» PROBLEM TO WORK ON:
Pictures stay out of the output. Return exactly the lines below from the one with "[How do I get" down to the one with "In the response", both included, and nothing more.

Dataset entries:
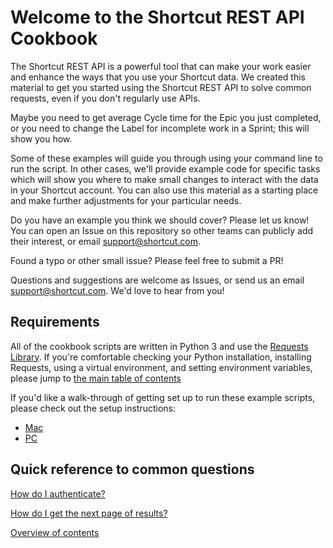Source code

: # Welcome to the Shortcut REST API Cookbook
The Shortcut REST API is a powerful tool that can make your work easier and enhance the ways that you use your Shortcut data.
We created this material to get you started using the Shortcut REST API to solve common requests, even if you don't regularly use APIs.

Maybe you need to get average Cycle time for the Epic you just completed, or you need to change the Label for incomplete work in a Sprint; this will show you how.

Some of these examples will guide you through using your command line to run the script. In other cases, we'll provide example code for specific tasks which will show you where to make small changes to interact with the data in your Shortcut account. You can also use this material as a starting place and make further adjustments for your particular needs.

Do you have an example you think we should cover? Please let us know! You can open an Issue on this repository so other teams can publicly add their interest, or email support@shortcut.com.

Found a typo or other small issue? Please feel free to submit a PR!

Questions and suggestions are welcome as Issues, or send us an email support@shortcut.com. We'd love to hear from you!

## Requirements
All of the cookbook scripts are written in Python 3 and use the [Requests Library](http://docs.python-requests.org/en/master/).
If you're comfortable checking your Python installation, installing Requests, using a virtual environment, and setting environment variables, please jump to [the main table of contents](https://github.com/useshortcut/api-cookbook/blob/master/Cookbook-Contents.md)

If you'd like a walk-through of getting set up to run these example scripts, please check out the setup instructions:
- [Mac](https://github.com/useshortcut/api-cookbook/blob/master/set-up-instructions.md)
- [PC](https://github.com/useshortcut/api-cookbook/blob/master/windows-set-up-instructions.md)

## Quick reference to common questions

[How do I authenticate?](https://github.com/useshortcut/api-cookbook/blob/master/Authentication.md)

[How do I get the next page of results?](https://github.com/useshortcut/api-cookbook/blob/master/Pagination.md)

[Overview of contents](https://github.com/useshortcut/api-cookbook/blob/master/Cookbook-Contents.md)
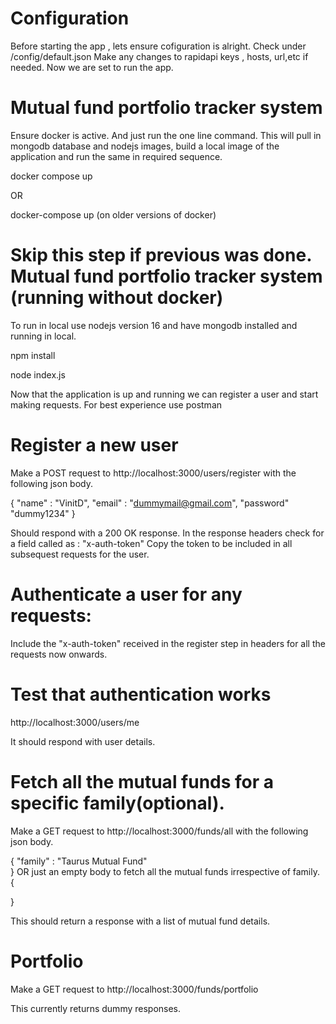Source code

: # Configuration
Before starting the app , lets ensure cofiguration is alright. 
Check under /config/default.json 
Make any changes to rapidapi keys , hosts, url,etc if needed. Now we are set to run the app. 

# Mutual fund portfolio tracker system
Ensure docker is active. And just run the one line command. This will pull in mongodb database and nodejs images, build a local image of the application and run the same in required sequence.

docker compose up

OR

docker-compose up  (on older versions of docker)

# Skip this step if previous was done. Mutual fund portfolio tracker system (running without docker)
To run in local use nodejs version 16 and have mongodb installed and running in local. 

npm install 

node index.js


Now that the application is up and running we can register a user and start making requests.
For best experience use postman

# Register a new user

Make a POST request to 
http://localhost:3000/users/register 
with the following json body.

{
"name" : "VinitD",
"email" : "dummymail@gmail.com",
"password" "dummy1234"
}

Should respond with a 200 OK response.
In the response headers check for a field called as : "x-auth-token"
Copy the token to be included in all subsequest requests for the user. 

# Authenticate a user for any requests:
Include the "x-auth-token" received in the register step in headers for all the requests now onwards. 

# Test that authentication works
http://localhost:3000/users/me

It should respond with user details.

# Fetch all the mutual funds for a specific family(optional).
Make a GET request to 
http://localhost:3000/funds/all
with the following json body. 

{
 "family" : "Taurus Mutual Fund"   
}
 OR just an empty body to fetch all the mutual funds irrespective of family.
 {

 }


This should return a response with a list of mutual fund details. 



# Portfolio
Make a GET request to
http://localhost:3000/funds/portfolio


This currently returns dummy responses. 





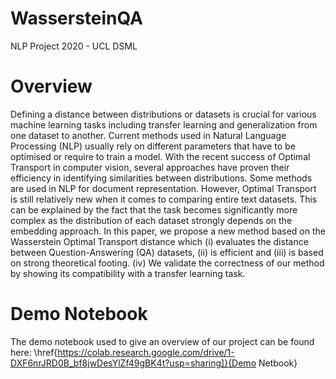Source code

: # WassersteinQA
NLP Project 2020 - UCL DSML

# Overview

Defining a distance between distributions or datasets is crucial for various machine learning tasks including transfer learning and generalization from one dataset to another. Current methods used in Natural Language Processing (NLP) usually rely on different parameters that have to be optimised or require to train a model. With the recent success of Optimal Transport in computer vision, several approaches have proven their efficiency in identifying similarities between distributions. Some methods are used in NLP for document representation. However, Optimal Transport is still relatively new when it comes to comparing entire text datasets. This can be explained by the fact that the task becomes significantly more complex as the distribution of each dataset strongly depends on the embedding approach. In this paper, we propose a new method based on the Wasserstein Optimal Transport distance which (i) evaluates the distance between Question-Answering (QA) datasets, (ii) is efficient and (iii) is based on strong theoretical footing. (iv) We validate the correctness of our method by showing its compatibility with a transfer learning task.

# Demo Notebook

The demo notebook used to give an overview of our project can be found here: \href{https://colab.research.google.com/drive/1-DXF6nrJRD0B_bf8jwDesYlZf49gBK4t?usp=sharing]}{Demo Netbook}
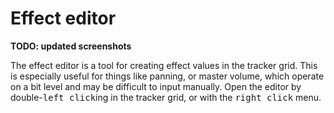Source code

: # Effect editor

**TODO: updated screenshots**

The effect editor is a tool for creating effect values in the tracker grid.
This is especially useful for things like panning, or master volume, which operate on a bit level and may be difficult to input manually.
Open the editor by double-<kbd>left click</kbd>ing in the tracker grid, or with the <kbd>right click</kbd> menu.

» YOUR RESPONSE:
[How do I get the next page of results?](https://github.com/useshortcut/api-cookbook/blob/master/Pagination.md)

[Overview of contents](https://github.com/useshortcut/api-cookbook/blob/master/Cookbook-Contents.md)
Source code

: # Configuration
Before starting the app , lets ensure cofiguration is alright. 
Check under /config/default.json 
Make any changes to rapidapi keys , hosts, url,etc if needed. Now we are set to run the app. 

# Mutual fund portfolio tracker system
Ensure docker is active. And just run the one line command. This will pull in mongodb database and nodejs images, build a local image of the application and run the same in required sequence.

docker compose up

OR

docker-compose up  (on older versions of docker)

# Skip this step if previous was done. Mutual fund portfolio tracker system (running without docker)
To run in local use nodejs version 16 and have mongodb installed and running in local. 

npm install 

node index.js


Now that the application is up and running we can register a user and start making requests.
For best experience use postman

# Register a new user

Make a POST request to 
http://localhost:3000/users/register 
with the following json body.

{
"name" : "VinitD",
"email" : "dummymail@gmail.com",
"password" "dummy1234"
}

Should respond with a 200 OK response.
In the response headers check for a field called as : "x-auth-token"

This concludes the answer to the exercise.